Get men in the delivery room, say Bangladesh’s first midwives


Bangladesh is training its first batch of midwives, helping it meet its millennium goals targets. Photo: Amy Helene Johansson

By Misha Hussain in DHAKA |
Bangladesh | 17 Mar 2011

One-in-500 women die in childbirth in Bangladesh, with cultural factors as much to blame as a lack of medical care

There’s hardly a man to be seen in the maternity ward of the Maternal and Child Health Training Institute in Dhaka, the capital of Bangladesh. Despite the lack of any law forbidding men to enter the delivery room, fathers are normally not present during the birth of their own child – an attitude that needs to change, say the country’s first midwives, who are due to graduate next month.
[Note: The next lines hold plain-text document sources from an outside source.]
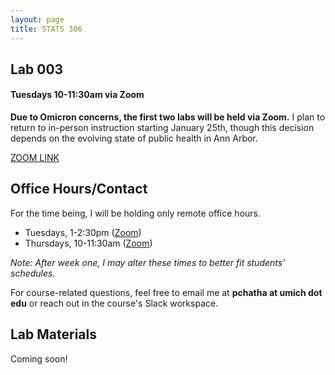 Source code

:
 ```yaml
---
layout: page
title: STATS 306
---
```

## Lab 003 
#### Tuesdays 10-11:30am via Zoom

**Due to Omicron concerns, the first two labs will be held via Zoom.** I plan to return to in-person instruction starting January 25th, though this decision depends on the evolving state of public health in Ann Arbor.

[ZOOM LINK](https://umich.zoom.us/j/97271299787)

## Office Hours/Contact
For the time being, I will be holding only remote office hours.

- Tuesdays, 1-2:30pm ([Zoom](https://umich.zoom.us/j/95153791660))
- Thursdays, 10-11:30am ([Zoom](https://umich.zoom.us/j/95153791660))

*Note: After week one, I may alter these times to better fit students' schedules.*

For course-related questions, feel free to email me at **pchatha at umich dot edu** or reach out in the course's Slack workspace.  
## Lab Materials

Coming soon!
“Men need to be involved in the labour process if we are to reduce maternal mortality,” says Mala Reberio, one of the 20 midwives being trained to international standards in Bangladesh, which is still heavily reliant on community skilled birth attendants, who lack the skill and the authority to perform more complicated deliveries. Currently, one in 500 women in Bangladesh dies during childbirth.

“If [men] could see firsthand the complications of childbirth, they would be more likely to send their pregnant wives to proper medical facilities and less likely to insist on early childbirth after marriage,” says Reberio. More than 75% of deliveries take place at home, and the average age of women having their first child is just 16 years, according to the UN.